§ **DESCRIPTION OF THE TASK**
Please output every line of the material as it stands, without the pictures.

§ **RECORDS TO PROCESS**
========
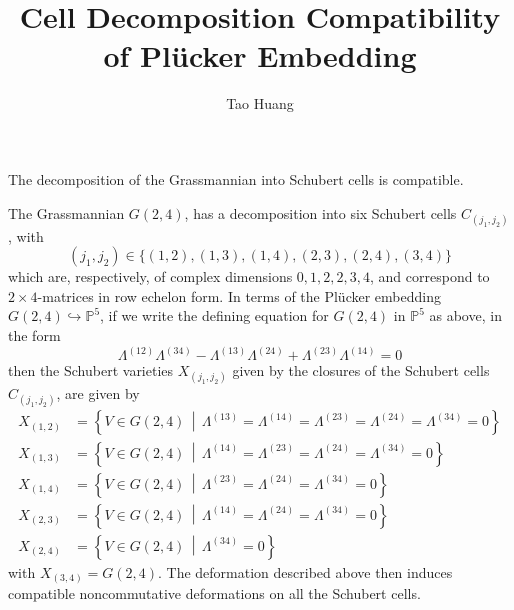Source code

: \documentclass[11pt]{homework}
\title{Cell Decomposition Compatibility of Plücker Embedding}
\author{Tao Huang}
\begin{document}
\maketitle


The decomposition of the Grassmannian into Schubert cells is compatible. 

\begin{example}\cite[p.~124]{marcolli2017noncommutative}
    The Grassmannian $G(2, 4)$, has a decomposition into six Schubert cells $C_{\left(j_{1}, j_{2}\right)}$, with
    \begin{equation*}
        \left(j_{1}, j_{2}\right) \in\{(1,2),(1,3),(1,4),(2,3),(2,4),(3,4)\}
    \end{equation*}
    which are, respectively, of complex dimensions $0,1,2,2,3,4$, and correspond to $2 \times 4$-matrices in row echelon form. In terms of the Plücker embedding $G(2, 4) \hookrightarrow \mathbb{P}^{5}$, if we write the defining equation for $G(2, 4)$ in $\mathbb{P}^{5}$ as above, in the form
    \begin{equation*}
        \Lambda^{(12)} \Lambda^{(34)}-\Lambda^{(13)} \Lambda^{(24)}+\Lambda^{(23)} \Lambda^{(14)}=0
    \end{equation*}
    then the Schubert varieties $X_{\left(j_{1}, j_{2}\right)}$ given by the closures of the Schubert cells $C_{\left(j_{1}, j_{2}\right)}$, are given by
    \begin{align*}
        X_{(1,2)}&=\left\{V \in G(2, 4) \, \middle | \, \Lambda^{(13)}=\Lambda^{(14)}=\Lambda^{(23)}=\Lambda^{(24)}=\Lambda^{(34)}=0\right\} \\
        X_{(1,3)}&=\left\{V \in G(2, 4) \, \middle | \, \Lambda^{(14)}=\Lambda^{(23)}=\Lambda^{(24)}=\Lambda^{(34)}=0\right\} \\
        X_{(1,4)}&=\left\{V \in G(2, 4) \, \middle | \, \Lambda^{(23)}=\Lambda^{(24)}=\Lambda^{(34)}=0\right\} \\
        X_{(2,3)}&=\left\{V \in G(2, 4) \, \middle | \, \Lambda^{(14)}=\Lambda^{(24)}=\Lambda^{(34)}=0\right\} \\
        X_{(2,4)}&=\left\{V \in G(2, 4) \, \middle | \, \Lambda^{(34)}=0\right\}
    \end{align*}
    with $X_{(3,4)}=G(2, 4) .$ The deformation described above then induces compatible noncommutative deformations on all the Schubert cells. 
\end{example}


\end{document}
========
§ **TASK RESULT**
Source code

: \documentclass[11pt]{homework}
\title{Cell Decomposition Compatibility of Plücker Embedding}
\author{Tao Huang}
\begin{document}
\maketitle


The decomposition of the Grassmannian into Schubert cells is compatible. 

\begin{example}\cite[p.~124]{marcolli2017noncommutative}
    The Grassmannian $G(2, 4)$, has a decomposition into six Schubert cells $C_{\left(j_{1}, j_{2}\right)}$, with
    \begin{equation*}
        \left(j_{1}, j_{2}\right) \in\{(1,2),(1,3),(1,4),(2,3),(2,4),(3,4)\}
    \end{equation*}
    which are, respectively, of complex dimensions $0,1,2,2,3,4$, and correspond to $2 \times 4$-matrices in row echelon form. In terms of the Plücker embedding $G(2, 4) \hookrightarrow \mathbb{P}^{5}$, if we write the defining equation for $G(2, 4)$ in $\mathbb{P}^{5}$ as above, in the form
    \begin{equation*}
        \Lambda^{(12)} \Lambda^{(34)}-\Lambda^{(13)} \Lambda^{(24)}+\Lambda^{(23)} \Lambda^{(14)}=0
    \end{equation*}
    then the Schubert varieties $X_{\left(j_{1}, j_{2}\right)}$ given by the closures of the Schubert cells $C_{\left(j_{1}, j_{2}\right)}$, are given by
    \begin{align*}
        X_{(1,2)}&=\left\{V \in G(2, 4) \, \middle | \, \Lambda^{(13)}=\Lambda^{(14)}=\Lambda^{(23)}=\Lambda^{(24)}=\Lambda^{(34)}=0\right\} \\
        X_{(1,3)}&=\left\{V \in G(2, 4) \, \middle | \, \Lambda^{(14)}=\Lambda^{(23)}=\Lambda^{(24)}=\Lambda^{(34)}=0\right\} \\
        X_{(1,4)}&=\left\{V \in G(2, 4) \, \middle | \, \Lambda^{(23)}=\Lambda^{(24)}=\Lambda^{(34)}=0\right\} \\
        X_{(2,3)}&=\left\{V \in G(2, 4) \, \middle | \, \Lambda^{(14)}=\Lambda^{(24)}=\Lambda^{(34)}=0\right\} \\
        X_{(2,4)}&=\left\{V \in G(2, 4) \, \middle | \, \Lambda^{(34)}=0\right\}
    \end{align*}
    with $X_{(3,4)}=G(2, 4) .$ The deformation described above then induces compatible noncommutative deformations on all the Schubert cells. 
\end{example}


\end{document}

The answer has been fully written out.